Search code examples
pythonpalantir-foundryfoundry-code-repositories

In Foundry, how to read entire current output dataset which has snaphot transaction type?


I do not know if the title of question is appropriate but basically I want to read whole output dataset.

I uploaded the output dataset as a parquet file into Foundry (which is "Append" transaction). My input data is calculated from python transform in code workbook (which is showing as SNAPSHOT in transaction details).

Now, I want to read that uploaded output dataset and do some comparison with input_df and replace that whole output dataset with new output data after comparisons with input_df. My output dataset has 123 rows and input dataset has 86 rows. As a testing purpose, I tried to read the "previous" output_df and union it with input_df and built the code repo, I got 86 rows in output_df (which is exactly the same data of input_df). I think I read the output_df as a empty dataset. How can I read entire data (123 rows) of output_df ?
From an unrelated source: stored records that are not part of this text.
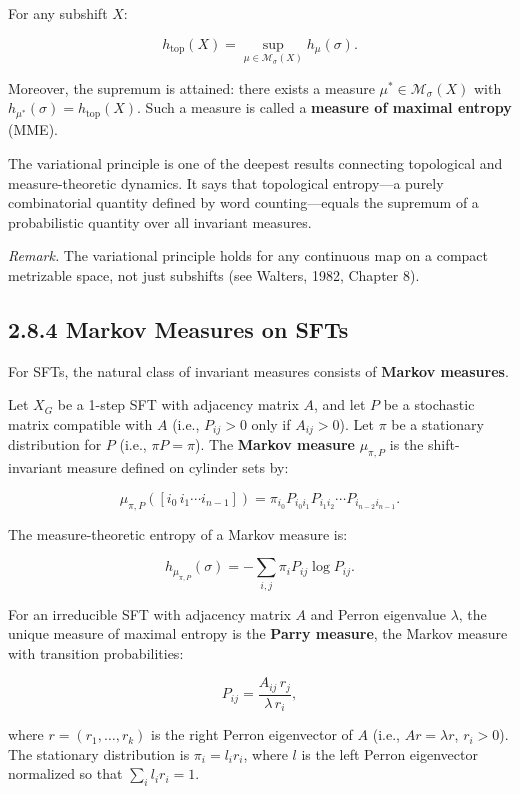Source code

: \begin{theorem}
For any subshift $X$:

\[h_{\mathrm{top}}(X) = \sup_{\mu \in \mathcal{M}_\sigma(X)} h_\mu(\sigma).\]

Moreover, the supremum is attained: there exists a measure $\mu^* \in \mathcal{M}_\sigma(X)$ with $h_{\mu^*}(\sigma) = h_{\mathrm{top}}(X)$. Such a measure is called a \textbf{measure of maximal entropy} (MME).

The variational principle is one of the deepest results connecting topological and measure-theoretic dynamics. It says that topological entropy---a purely combinatorial quantity defined by word counting---equals the supremum of a probabilistic quantity over all invariant measures.

\textit{Remark.} The variational principle holds for any continuous map on a compact metrizable space, not just subshifts (see Walters, 1982, Chapter 8).
\end{theorem}

\subsection{2.8.4 Markov Measures on SFTs}

For SFTs, the natural class of invariant measures consists of \textbf{Markov measures}.

\begin{definition}
Let $X_G$ be a 1-step SFT with adjacency matrix $A$, and let $P$ be a stochastic matrix compatible with $A$ (i.e., $P_{ij} > 0$ only if $A_{ij} > 0$). Let $\pi$ be a stationary distribution for $P$ (i.e., $\pi P = \pi$). The \textbf{Markov measure} $\mu_{\pi, P}$ is the shift-invariant measure defined on cylinder sets by:

\[\mu_{\pi, P}([i_0 \, i_1 \cdots i_{n-1}]) = \pi_{i_0} P_{i_0 i_1} P_{i_1 i_2} \cdots P_{i_{n-2} i_{n-1}}.\]

The measure-theoretic entropy of a Markov measure is:

\[h_{\mu_{\pi,P}}(\sigma) = -\sum_{i,j} \pi_i P_{ij} \log P_{ij}.\]
\end{definition}

\begin{theorem}[Parry, 1964]
For an irreducible SFT with adjacency matrix $A$ and Perron eigenvalue $\lambda$, the unique measure of maximal entropy is the \textbf{Parry measure}, the Markov measure with transition probabilities:

\[P_{ij} = \frac{A_{ij} \, r_j}{\lambda \, r_i},\]

where $r = (r_1, \ldots, r_k)$ is the right Perron eigenvector of $A$ (i.e., $Ar = \lambda r$, $r_i > 0$). The stationary distribution is $\pi_i = l_i r_i$, where $l$ is the left Perron eigenvector normalized so that $\sum_i l_i r_i = 1$.
\end{theorem}

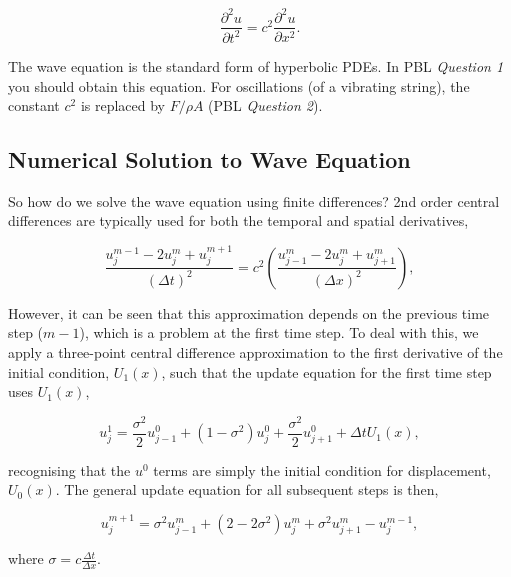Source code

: \documentclass[12pt]{article}
\begin{document}
$$ \frac{\partial^2u}{\partial t^2} = c^2 \frac{\partial^2u}{\partial x^2}. $$

\vspace{4mm}

The wave equation is the standard form of hyperbolic PDEs. In PBL {\it Question 1} you should obtain this equation. For oscillations (of a vibrating string), the constant $c^2$ is replaced by $F/\rho A$ (PBL {\it Question 2}).

\subsection{Numerical Solution to Wave Equation}

So how do we solve the wave equation using finite differences? 2nd order central differences are typically used for both the temporal and spatial derivatives,

\vspace{2mm}

$$ \frac{u_{j}^{m-1} - 2u_j^m + u_{j}^{m+1}}{(\Delta t)^2}  = c^2\left(\frac{u_{j-1}^{m} - 2u_j^m + u_{j+1}^{m}}{(\Delta x)^2}\right), $$

\vspace{4mm}

However, it can be seen that this approximation depends on the previous time step ($m-1$), which is a problem at the first time step. To deal with this, we apply a three-point central difference approximation to the first derivative of the initial condition, $U_1(x)$, such that the update equation for the first time step uses $U_1(x)$,

\vspace{2mm}

$$u_j^1 = \frac{\sigma^2}{2}u_{j-1}^0 + (1-\sigma^2)u_j^0 + \frac{\sigma^2}{2}u_{j+1}^0 + \Delta tU_1(x),$$

\vspace{4mm}

recognising that the $u^0$ terms are simply the initial condition for displacement, $U_0(x)$. The general update equation for all subsequent steps is then,

\vspace{2mm}

$$u_j^{m+1} = \sigma^2 u_{j-1}^m + (2-2\sigma^2)u_j^m + \sigma^2 u_{j+1}^m - u_{j}^{m-1},$$

\vspace{4mm}

where $\sigma=c\frac{\Delta t}{\Delta x}$.
\end{document}
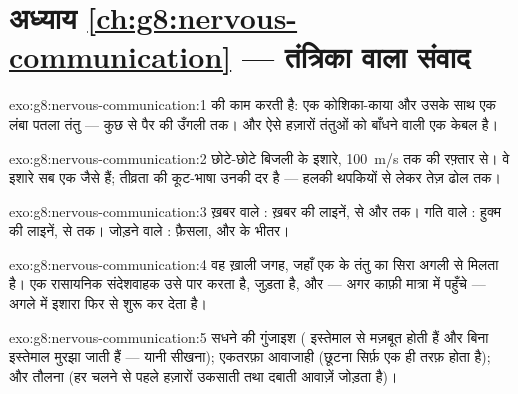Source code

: \section*{अध्याय \ref{ch:g8:nervous-communication} --- तंत्रिका वाला संवाद}

\begin{solution}{exo:g8:nervous-communication:1}
  की काम करती  है: एक कोशिका-काया और उसके साथ
एक लंबा पतला तंतु --- कुछ  से पैर की उँगली तक। और  ऐसे
हज़ारों तंतुओं को बाँधने वाली एक केबल है।
\end{solution}

\begin{solution}{exo:g8:nervous-communication:2}
छोटे-छोटे बिजली के इशारे, \qty{100}{m/s} तक की रफ़्तार से। वे इशारे सब
एक जैसे हैं; तीव्रता की कूट-भाषा उनकी दर है --- हलकी थपकियों से लेकर
तेज़ ढोल तक।
\end{solution}

\begin{solution}{exo:g8:nervous-communication:3}
ख़बर वाले : ख़बर की लाइनें,  से  और 
तक। गति वाले : हुक्म की लाइनें,  से  तक। जोड़ने वाले
: फ़ैसला,  और  के भीतर।
\end{solution}

\begin{solution}{exo:g8:nervous-communication:4}
वह  ख़ाली जगह, जहाँ एक  के तंतु का सिरा अगली  से
मिलता है। एक रासायनिक संदेशवाहक उसे पार करता है, जुड़ता है, और --- अगर
काफ़ी मात्रा में पहुँचे --- अगले  में इशारा फिर से शुरू कर देता
है।
\end{solution}

\begin{solution}{exo:g8:nervous-communication:5}
सधने की गुंजाइश ( इस्तेमाल से मज़बूत होती हैं और बिना
इस्तेमाल मुरझा जाती हैं --- यानी सीखना); एकतरफ़ा आवाजाही (छूटना सिर्फ़
एक ही तरफ़ होता है); और तौलना (हर  चलने से पहले हज़ारों उकसाती
तथा दबाती आवाज़ें जोड़ता है)।
\end{solution}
from transforms.api import transform, incremental, Input, Output, configure
from pyspark.sql import types as T
from pyspark.sql import functions as F

schema = T.StructType(
    [
        T.StructField("wellname", T.StringType()),
        T.StructField("start_date", T.TimestampType()),
        T.StructField("woe_limit_psia", T.DoubleType()),
        T.StructField("end_date", T.TimestampType()),
    ]
)


@configure(profile=["KUBERNETES_NO_EXECUTORS"])
@incremental(
    snapshot_inputs=["input_df"]
)
@transform(
    input_df=Input(
        "ri.foundry.lava-catalog.dataset.974e09fa-fba6-4867-a7b1-f860ab7a7046"
    ),
    output_df=Output(
        "ri.foundry.lava-catalog.dataset.95804158-098a-4f0c-afea-64abd10fbc1f"
    )
)

def incremental_filter(input_df, output_df):
    df_current = input_df.dataframe("added")

    columns_in_order = [field.name for field in schema.fields]
    df_current = df_current.select(columns_in_order)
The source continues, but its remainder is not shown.